My War on the Misuse of Probability

In the preceding post I say that “the problem with history is that the future isn’t part of it.” That is subtle criticism of the too-frequent practice of attributing a probability to the occurrence of a future event — especially a unique event, such as a war here or a terrorist attack there.

A probability is a statement about a very large number of like events, each of which has an unpredictable (random) outcome. Probability, properly understood, says nothing about the outcome of an individual event. It certainly says nothing about what will happen next.

A fair coin comes up heads with a probability of 0.5, and comes up tails with the same probability. But those aren’t statements about the outcome of the next coin toss. No, they’re statements about the approximate frequencies of the occurrence of heads and tails in a large number of tosses.

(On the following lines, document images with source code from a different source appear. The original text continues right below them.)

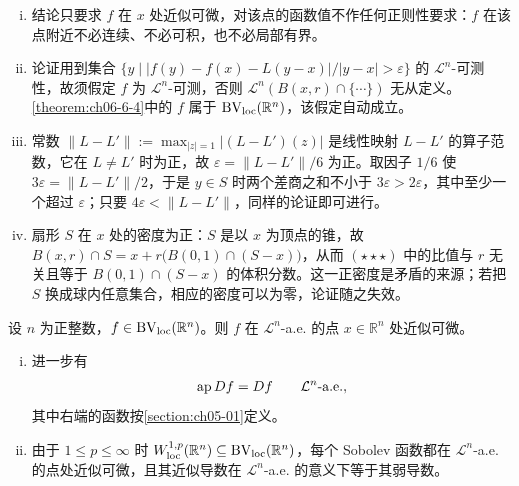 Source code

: \documentclass[../../main.tex]{subfiles}%
\begin{document}
\begin{remark}\label{remark:ch06-thm-6-3-条件}
\begin{enumerate}[(i)]
\item 结论只要求 $f$ 在 $x$ 处近似可微，对该点的函数值不作任何正则性要求：$f$ 在该点附近不必连续、不必可积，也不必局部有界。
\item 论证用到集合 $\bigl\{y\mid\lvert f(y)-f(x)-L(y-x)\rvert/\lvert y-x\rvert>\varepsilon\bigr\}$ 的 $\mathcal{L}^n$-可测性，故须假定 $f$ 为 $\mathcal{L}^n$-可测，否则 $\mathcal{L}^n(B(x,r)\cap\{\cdots\})$ 无从定义。\cref{theorem:ch06-6-4}中的 $f$ 属于 $\mathrm{BV}_{\mathrm{loc}}(\mathbb{R}^n)$，该假定自动成立。%
\item 常数 $\lVert L-L'\rVert:=\max_{\lvert z\rvert=1}\lvert(L-L')(z)\rvert$ 是线性映射 $L-L'$ 的算子范数，它在 $L\neq L'$ 时为正，故 $\varepsilon=\lVert L-L'\rVert/6$ 为正。取因子 $1/6$ 使 $3\varepsilon=\lVert L-L'\rVert/2$，于是 $y\in S$ 时两个差商之和不小于 $3\varepsilon>2\varepsilon$，其中至少一个超过 $\varepsilon$；只要 $4\varepsilon<\lVert L-L'\rVert$，同样的论证即可进行。
\item 扇形 $S$ 在 $x$ 处的密度为正：$S$ 是以 $x$ 为顶点的锥，故 $B(x,r)\cap S=x+r\bigl(B(0,1)\cap(S-x)\bigr)$，从而 $(\star\star\star)$ 中的比值与 $r$ 无关且等于 $B(0,1)\cap(S-x)$ 的体积分数。这一正密度是矛盾的来源；若把 $S$ 换成球内任意集合，相应的密度可以为零，论证随之失效。
\end{enumerate}
\end{remark}

\begin{theorem}[$\BV$ 函数与近似可微性]\label{theorem:ch06-6-4}
设 $n$ 为正整数，$f\in\mathrm{BV}_{\mathrm{loc}}(\mathbb{R}^n)$。则 $f$ 在 $\mathcal{L}^n$-a.e. 的点 $x\in\mathbb{R}^n$ 处近似可微。
\end{theorem}

\begin{remark}\label{remark:ch06-thm-6-4-补充}
\begin{enumerate}[(i)]
\item 进一步有
\begin{align*}
\operatorname{ap} Df=Df\qquad\mathcal{L}^n\text{-a.e.},
\end{align*}
其中右端的函数按\cref{section:ch05-01}定义。%
\item 由于 $1\leqslant p\leqslant\infty$ 时 $W^{1,p}_{\mathrm{loc}}(\mathbb{R}^n)\subseteq\mathrm{BV}_{\mathrm{loc}}(\mathbb{R}^n)$，每个 Sobolev 函数都在 $\mathcal{L}^n$-a.e. 的点处近似可微，且其近似导数在 $\mathcal{L}^n$-a.e. 的意义下等于其弱导数。
\end{enumerate}
\end{remark}
\end{document}
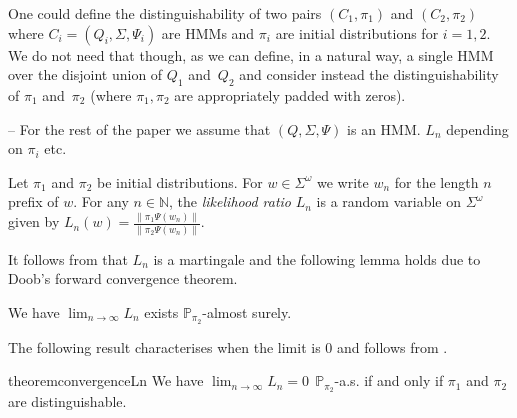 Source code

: \documentclass[a4paper,UKenglish,cleveref, autoref,mathscr]{lipics-v2019}
\newcommand{\NN}{\mathbb{N}}
\newcommand{\PP}{\mathbb{P}}
\newcommand{\1}{\mathbbm{1}}
\begin{document}
One could define the distinguishability of two pairs $(C_1,\pi_1)$ and $(C_2,\pi_2)$ where $C_i = (Q_i, \Sigma, \Psi_i)$ are HMMs and $\pi_i$ are initial distributions for $i=1,2$.
We do not need that though, as we can define, in a natural way, a single HMM over the disjoint union of $Q_1$ and~$Q_2$ and consider instead the distinguishability of $\pi_1$ and~$\pi_2$ (where $\pi_1,\pi_2$ are appropriately padded with zeros).

-- For the rest of the paper we assume that $(Q, \Sigma, \Psi)$ is an HMM. $L_n$ depending on $\pi_i$ etc.

\begin{definition}
Let $\pi_1$ and $\pi_2$ be initial distributions. For $w \in \Sigma^\omega$ we write $w_n$ for the length $n$ prefix of $w$. For any $n \in \NN$, the \emph{likelihood ratio} $L_n$ is a random variable on $\Sigma^\omega$ given by $L_n(w) = \frac{\| \pi_1 \Psi(w_n) \|}{\| \pi_2 \Psi(w_n) \|}$.
\end{definition}
It follows from \cite[Proposition 6]{kief14} that $L_n$ is a martingale and the following lemma holds due to Doob's forward convergence theorem.
\begin{lemma}
We have $\lim_{n \rightarrow \infty} L_n$ exists $\PP_{\pi_2}$-almost surely. 
\end{lemma}
The following result characterises when the limit is $0$ and follows from \cite{kief14}.
\begin{restatable}{theorem}{convergenceLn}\label{convergenceLn}
We have $\lim_{n \rightarrow \infty} L_n = 0 \ \ \PP_{\pi_2}$-a.s. if and only if $\pi_1$ and $\pi_2$ are distinguishable.
\end{restatable}
\end{document}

The next coin toss will eventuate in heads or tails, but not 0.5 heads and 0.5 tails (except in the rare and unpredictable case of a coin landing on edge and staying there).

There’s a vast gap between routine processes of the kind to which probabilities attach — coin tosses, for example — and the complexities of human activity. Human activity is too complex and dependent on intentions and willful actions to be characterized (properly) by statements about the probability of this or that action.

It is fatuous to say, for example, that a war on the scale of World War II is improbable because such a war has occurred only once in human history. By that reasoning, one could have said confidently in 1938 that a war on the scale of World War II could never occur because there had been no such war in human history.